Items from a dataset:
--- START ---

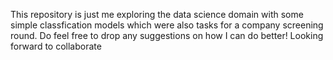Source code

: This repository is just me exploring the data science domain with some simple classfication models which were also tasks for a company screening round. Do feel free to drop any suggestions on how I can do better! Looking forward to collaborate
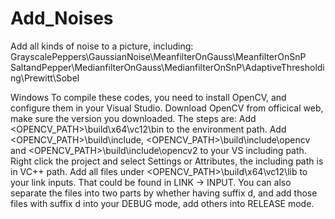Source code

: # Add_Noises
Add all kinds of noise to a picture, including:
GrayscalePeppers\GaussianNoise\MeanfilterOnGauss\MeanfilterOnSnP
SaltandPepper\MedianfilterOnGauss\MedianfilterOnSnP\AdaptiveThresholding\Prewitt\Sobel

Windows
To compile these codes, you need to install OpenCV, and configure them in your Visual Studio. Download OpenCV from officical web, make sure the version you downloaded. The steps are:
Add <OPENCV_PATH>\build\x64\vc12\bin to the environment path.
Add <OPENCV_PATH>\build\include, <OPENCV_PATH>\build\include\opencv and <OPENCV_PATH>\build\include\opencv2 to your VS including path. Right click the project and select Settings or Attributes, the including path is in VC++ path.
Add all files under <OPENCV_PATH>\build\x64\vc12\lib to your link inputs. That could be found in LINK -> INPUT. You can also separate the files into two parts by whether having suffix d, and add those files with suffix d into your DEBUG mode, add others into RELEASE mode.
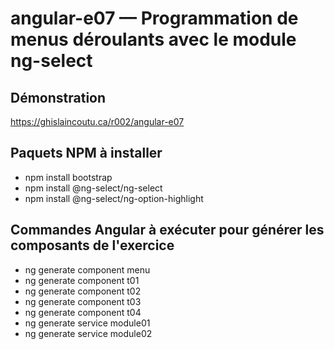 # angular-e07 &mdash; Programmation de menus déroulants avec le module ng-select

## Démonstration
https://ghislaincoutu.ca/r002/angular-e07

## Paquets NPM à installer
- npm install bootstrap
- npm install @ng-select/ng-select
- npm install @ng-select/ng-option-highlight

## Commandes Angular à exécuter pour générer les composants de l'exercice
- ng generate component menu
- ng generate component t01
- ng generate component t02
- ng generate component t03
- ng generate component t04
- ng generate service module01
- ng generate service module02

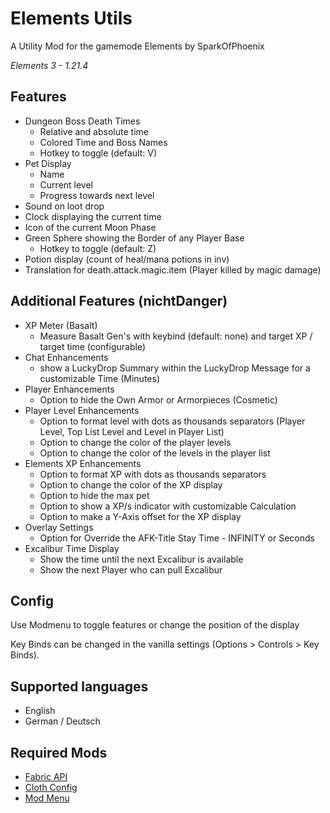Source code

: # Elements Utils

A Utility Mod for the gamemode Elements by SparkOfPhoenix

_Elements 3 - 1.21.4_

## Features

- Dungeon Boss Death Times
    - Relative and absolute time
    - Colored Time and Boss Names
    - Hotkey to toggle (default: V)
- Pet Display
    - Name
    - Current level
    - Progress towards next level
- Sound on loot drop
- Clock displaying the current time
- Icon of the current Moon Phase
- Green Sphere showing the Border of any Player Base
    - Hotkey to toggle (default: Z)
- Potion display (count of heal/mana potions in inv)
- Translation for death.attack.magic.item (Player killed by magic damage)

## Additional Features (nichtDanger)

- XP Meter (Basalt)
  - Measure Basalt Gen's with keybind (default: none) and target XP / target time (configurable)
- Chat Enhancements
  - show a LuckyDrop Summary within the LuckyDrop Message for a customizable Time (Minutes)
- Player Enhancements
  - Option to hide the Own Armor or Armorpieces (Cosmetic)
- Player Level Enhancements
  - Option to format level with dots as thousands separators (Player Level, Top List Level and Level in Player List)
  - Option to change the color of the player levels
  - Option to change the color of the levels in the player list
- Elements XP Enhancements
  - Option to format XP with dots as thousands separators
  - Option to change the color of the XP display
  - Option to hide the max pet
  - Option to show a XP/s indicator with customizable Calculation
  - Option to make a Y-Axis offset for the XP display
- Overlay Settings
  - Option for Override the AFK-Title Stay Time - INFINITY or Seconds 
- Excalibur Time Display
  - Show the time until the next Excalibur is available
  - Show the next Player who can pull Excalibur

## Config

Use Modmenu to toggle features or change the position of the display

Key Binds can be changed in the vanilla settings (Options > Controls > Key Binds).


## Supported languages

- English
- German / Deutsch

  
## Required Mods

- [Fabric API](https://modrinth.com/mod/fabric-api)
- [Cloth Config](https://modrinth.com/mod/cloth-config)
- [Mod Menu](https://modrinth.com/mod/modmenu)


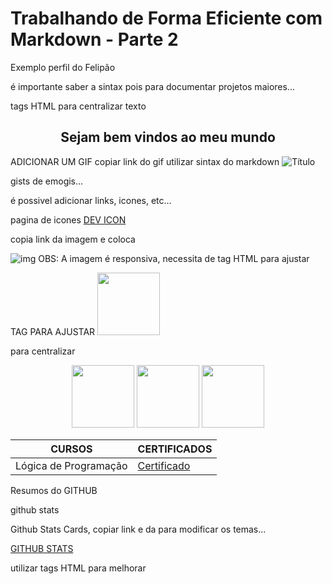 # Trabalhando de Forma Eficiente com Markdown - Parte 2

Exemplo perfil do Felipão

é importante saber a sintax pois para documentar projetos maiores...

tags HTML para centralizar texto
<center><h2>Sejam bem vindos ao meu mundo</h2></center>

ADICIONAR UM GIF
copiar link do gif
utilizar sintax do markdown
![Título](link)

gists de emogis...

é possivel adicionar links, icones, etc...

pagina de icones
[DEV ICON](devicon.dev)

copia link da imagem e coloca

![img](link_imagem)
OBS: A imagem é responsiva,
necessita de tag HTML para ajustar

TAG PARA AJUSTAR
<img src="link" width="100px">

para centralizar 
<p align="center">
<img src="link" width="100px">
<img src="link" width="100px">
<img src="link" width="100px">
</p>

| CURSOS | CERTIFICADOS |
|--------|--------------|
| Lógica de Programação | [Certificado](link)

<!-- GITHUB STATUS -->
Resumos do GITHUB

github stats

 Github Stats Cards, copiar link e da para modificar os temas...

 [GITHUB STATS](https://github.com/anuraghazra/github-readme-stats)

utilizar tags HTML para melhorar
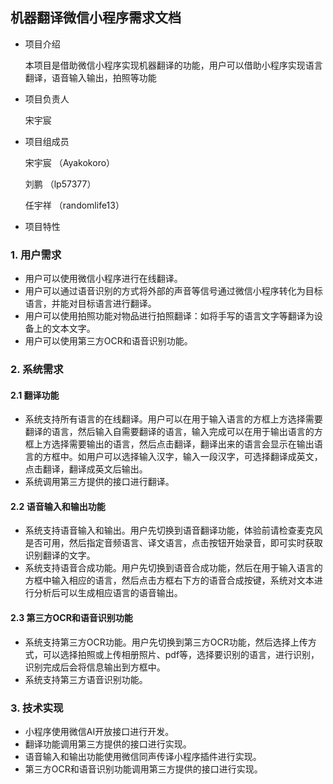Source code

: ## 机器翻译微信小程序需求文档

- 项目介绍

  本项目是借助微信小程序实现机器翻译的功能，用户可以借助小程序实现语言翻译，语音输入输出，拍照等功能
  
- 项目负责人

  宋宇宸
  
- 项目组成员

  宋宇宸 （Ayakokoro）
  
  刘鹏 （lp57377）
  
  任宇祥 （randomlife13）
  
- 项目特性

### 1. 用户需求

- 用户可以使用微信小程序进行在线翻译。
- 用户可以通过语音识别的方式将外部的声音等信号通过微信小程序转化为目标语言，并能对目标语言进行翻译。
- 用户可以使用拍照功能对物品进行拍照翻译：如将手写的语言文字等翻译为设备上的文本文字。
- 用户可以使用第三方OCR和语音识别功能。

### 2. 系统需求

#### 2.1 翻译功能

- 系统支持所有语言的在线翻译。用户可以在用于输入语言的方框上方选择需要翻译的语言，然后输入自需要翻译的语言，输入完成可以在用于输出语言的方框上方选择需要输出的语言，然后点击翻译，翻译出来的语言会显示在输出语言的方框中。如用户可以选择输入汉字，输入一段汉字，可选择翻译成英文，点击翻译，翻译成英文后输出。
- 系统调用第三方提供的接口进行翻译。

#### 2.2 语音输入和输出功能

- 系统支持语音输入和输出。用户先切换到语音翻译功能，体验前请检查麦克风是否可用，然后指定音频语言、译文语言，点击按钮开始录音，即可实时获取识别翻译的文字。
- 系统支持语音合成功能。用户先切换到语音合成功能，然后在用于输入语言的方框中输入相应的语言，然后点击方框右下方的语音合成按键，系统对文本进行分析后可以生成相应语言的语音输出。

#### 2.3 第三方OCR和语音识别功能

- 系统支持第三方OCR功能。用户先切换到第三方OCR功能，然后选择上传方式，可以选择拍照或上传相册照片、pdf等，选择要识别的语言，进行识别，识别完成后会将信息输出到方框中。
- 系统支持第三方语音识别功能。

### 3. 技术实现

- 小程序使用微信AI开放接口进行开发。
- 翻译功能调用第三方提供的接口进行实现。
- 语音输入和输出功能使用微信同声传译小程序插件进行实现。
- 第三方OCR和语音识别功能调用第三方提供的接口进行实现。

--- END ---

Work required
Output only the stretch above from the line with "## Supported languages" through the line with "#### 2.2 语音输入和输出功能", reproduced exactly. Exclude pictures.

Exercise solution
## Supported languages

- English
- German / Deutsch

  
## Required Mods

- [Fabric API](https://modrinth.com/mod/fabric-api)
- [Cloth Config](https://modrinth.com/mod/cloth-config)
- [Mod Menu](https://modrinth.com/mod/modmenu)


 # Trabalhando de Forma Eficiente com Markdown - Parte 2

Exemplo perfil do Felipão

é importante saber a sintax pois para documentar projetos maiores...

tags HTML para centralizar texto
<center><h2>Sejam bem vindos ao meu mundo</h2></center>

ADICIONAR UM GIF
copiar link do gif
utilizar sintax do markdown
![Título](link)

gists de emogis...

é possivel adicionar links, icones, etc...

pagina de icones
[DEV ICON](devicon.dev)

copia link da imagem e coloca

![img](link_imagem)
OBS: A imagem é responsiva,
necessita de tag HTML para ajustar

TAG PARA AJUSTAR
<img src="link" width="100px">

para centralizar 
<p align="center">
<img src="link" width="100px">
<img src="link" width="100px">
<img src="link" width="100px">
</p>

| CURSOS | CERTIFICADOS |
|--------|--------------|
| Lógica de Programação | [Certificado](link)

<!-- GITHUB STATUS -->
Resumos do GITHUB

github stats

 Github Stats Cards, copiar link e da para modificar os temas...

 [GITHUB STATS](https://github.com/anuraghazra/github-readme-stats)

utilizar tags HTML para melhorar
Source code

: ## 机器翻译微信小程序需求文档

- 项目介绍

  本项目是借助微信小程序实现机器翻译的功能，用户可以借助小程序实现语言翻译，语音输入输出，拍照等功能
  
- 项目负责人

  宋宇宸
  
- 项目组成员

  宋宇宸 （Ayakokoro）
  
  刘鹏 （lp57377）
  
  任宇祥 （randomlife13）
  
- 项目特性

### 1. 用户需求

- 用户可以使用微信小程序进行在线翻译。
- 用户可以通过语音识别的方式将外部的声音等信号通过微信小程序转化为目标语言，并能对目标语言进行翻译。
- 用户可以使用拍照功能对物品进行拍照翻译：如将手写的语言文字等翻译为设备上的文本文字。
- 用户可以使用第三方OCR和语音识别功能。

### 2. 系统需求

#### 2.1 翻译功能

- 系统支持所有语言的在线翻译。用户可以在用于输入语言的方框上方选择需要翻译的语言，然后输入自需要翻译的语言，输入完成可以在用于输出语言的方框上方选择需要输出的语言，然后点击翻译，翻译出来的语言会显示在输出语言的方框中。如用户可以选择输入汉字，输入一段汉字，可选择翻译成英文，点击翻译，翻译成英文后输出。
- 系统调用第三方提供的接口进行翻译。

#### 2.2 语音输入和输出功能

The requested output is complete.